I've watched the game trade nearly double in sales velocity since I started in 2004. It wasn't uncommon to consider a three turn a year game store a success, and now that number seems to hover around six. That means if I had $100,000 in inventory at retail, I was seeing $300K in sales in 2004, and $600K in sales in 2020. Success means efficiency in this example, which equals getting as much money as possible from a minimal investment. You might define success as sitting on a treasure trove of games with one turn a year. No kid, get away from that, THAT'S not for sale!

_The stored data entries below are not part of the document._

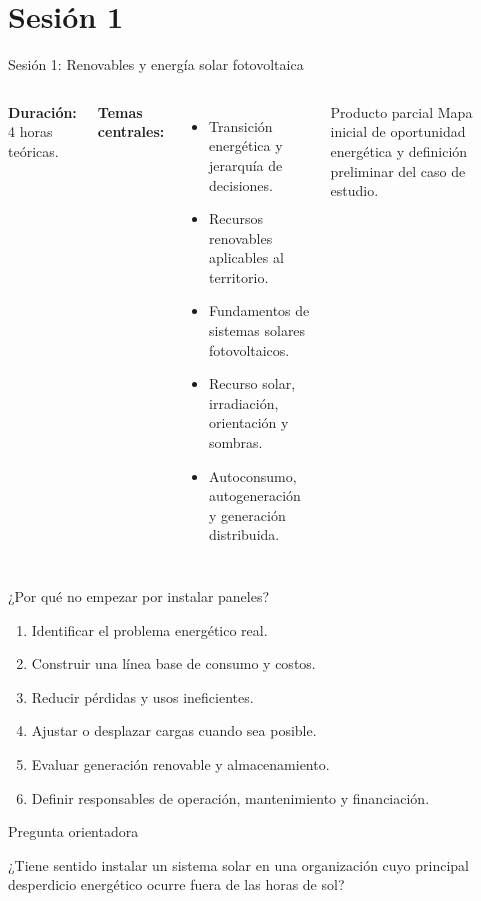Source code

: \documentclass[aspectratio=169,10pt]{beamer}
\newcommand{\pregunta}[1]{
\begin{exampleblock}{Pregunta orientadora}
#1
\end{exampleblock}
}
\begin{document}
\section{Sesión 1}

\begin{frame}{Sesión 1: Renovables y energía solar fotovoltaica}
\begin{columns}
\textbf{Duración:} 4 horas teóricas.

\vspace{0.3cm}

\textbf{Temas centrales:}
\begin{itemize}
    \item Transición energética y jerarquía de decisiones.
    \item Recursos renovables aplicables al territorio.
    \item Fundamentos de sistemas solares fotovoltaicos.
    \item Recurso solar, irradiación, orientación y sombras.
    \item Autoconsumo, autogeneración y generación distribuida.
\end{itemize}

\begin{block}{Producto parcial}
Mapa inicial de oportunidad energética y definición preliminar del caso de estudio.
\end{block}
\end{columns}
\end{frame}

\begin{frame}{¿Por qué no empezar por instalar paneles?}
\begin{enumerate}
    \item Identificar el problema energético real.
    \item Construir una línea base de consumo y costos.
    \item Reducir pérdidas y usos ineficientes.
    \item Ajustar o desplazar cargas cuando sea posible.
    \item Evaluar generación renovable y almacenamiento.
    \item Definir responsables de operación, mantenimiento y financiación.
\end{enumerate}

\pregunta{
¿Tiene sentido instalar un sistema solar en una organización cuyo principal desperdicio energético ocurre fuera de las horas de sol?
}
\end{frame}
\end{document}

For me, the difference between a three turn a year store and a six turn a year store is the difference between peanut butter sandwiches and home ownership. This is highly subjective, of course, as we have no solid data, but you'll probably agree the trade has breached mainstream culture in a way that didn't exist 15-20 years ago. You can have a middle class lifestyle with a reasonable, six figure, investment. I wrote a book on that. We are beginning to see more top tier stores, with solid policies and procedures, sell to others, rather than just liquidate.
When it comes to inventory, this success didn't come with a larger investment. We saw the same level of inventory out perform throughout the years, with minimal additions, at least until 2020. Rather than expand inventory, capital was thrown at large projects or extracted from the business to regular exercise my return on investment, expected by most business owners. Inventory didn't seem to matter all that much as reinvestment.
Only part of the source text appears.